Sturel, les Rœmerspacher, les Suret-Lefort, les Renaudin, les Saint-Phlin, les Racadot, les Mouchefrin qui, le 5 mai 1884, entourent son tombeau et viennent lui demander de l’élan, lui apportent aussi leur tribut. Sous tous les Napoléons de l’histoire, qu’ils ne contestent pas, mais qui ne les attacheraient pas, ils ont dégagé le Napoléon de l’âme.

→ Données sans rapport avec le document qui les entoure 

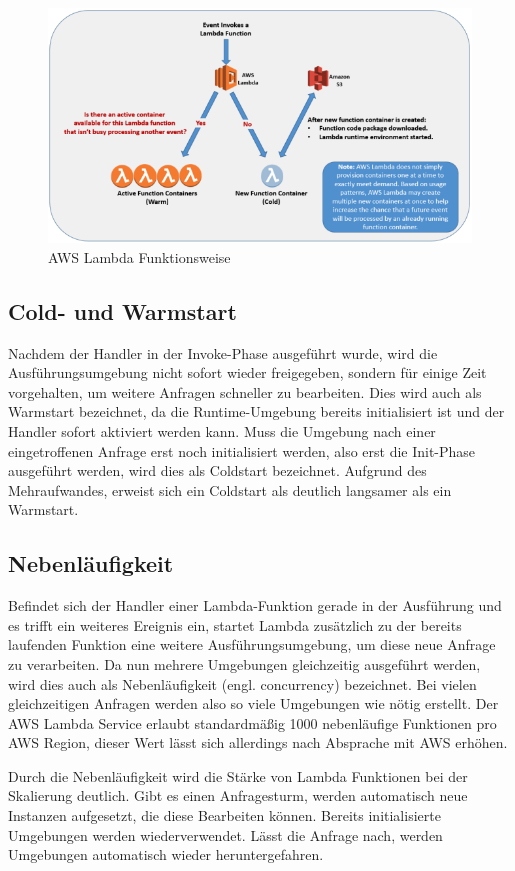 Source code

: \begin{figure}[H]
    \includegraphics[width=\textwidth]{img/lambda-architecture.png}
    
    \caption[AWS Lambda Funktionsweise]{AWS Lambda Funktionsweise\cite{noauthor_serverless_2017}}
    \label{fig:lambda-architecture}
\end{figure}

\subsection{Cold- und Warmstart}
Nachdem der Handler in der Invoke-Phase ausgeführt wurde, wird die Ausführungsumgebung nicht sofort wieder freigegeben, sondern für einige Zeit vorgehalten, um weitere Anfragen schneller zu bearbeiten. Dies wird auch als Warmstart bezeichnet, da die Runtime-Umgebung bereits initialisiert ist und der Handler sofort aktiviert werden kann.
Muss die Umgebung nach einer eingetroffenen Anfrage erst noch initialisiert werden, also erst die Init-Phase ausgeführt werden, wird dies als Coldstart bezeichnet. Aufgrund des Mehraufwandes, erweist sich ein Coldstart als deutlich langsamer als ein Warmstart.

\subsection{Nebenläufigkeit}
Befindet sich der Handler einer Lambda-Funktion gerade in der Ausführung und es trifft ein weiteres Ereignis ein, startet Lambda zusätzlich zu der bereits laufenden Funktion eine weitere Ausführungsumgebung, um diese neue Anfrage zu verarbeiten. Da nun mehrere Umgebungen gleichzeitig ausgeführt werden, wird dies auch als Nebenläufigkeit (engl. concurrency) bezeichnet. Bei vielen gleichzeitigen Anfragen werden also so viele Umgebungen wie nötig erstellt. Der AWS Lambda Service erlaubt standardmäßig 1000 nebenläufige Funktionen pro AWS Region, dieser Wert lässt sich allerdings nach Absprache mit AWS erhöhen.

Durch die Nebenläufigkeit wird die Stärke von Lambda Funktionen bei der Skalierung deutlich. Gibt es einen Anfragesturm, werden automatisch neue Instanzen aufgesetzt, die diese Bearbeiten können. Bereits initialisierte Umgebungen werden wiederverwendet. Lässt die Anfrage nach, werden Umgebungen automatisch wieder heruntergefahren.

Sans parti pris social ni moral, sans peser les bénéfices de ses guerres ni la valeur de son despotisme administratif, ils aiment Bonaparte : nûment. Sa plus belle effigie, à leur gré, c’est de Canova, à Milan, dans la cour de la Brera, son corps de héros tout nu avec sa terrible tête de César.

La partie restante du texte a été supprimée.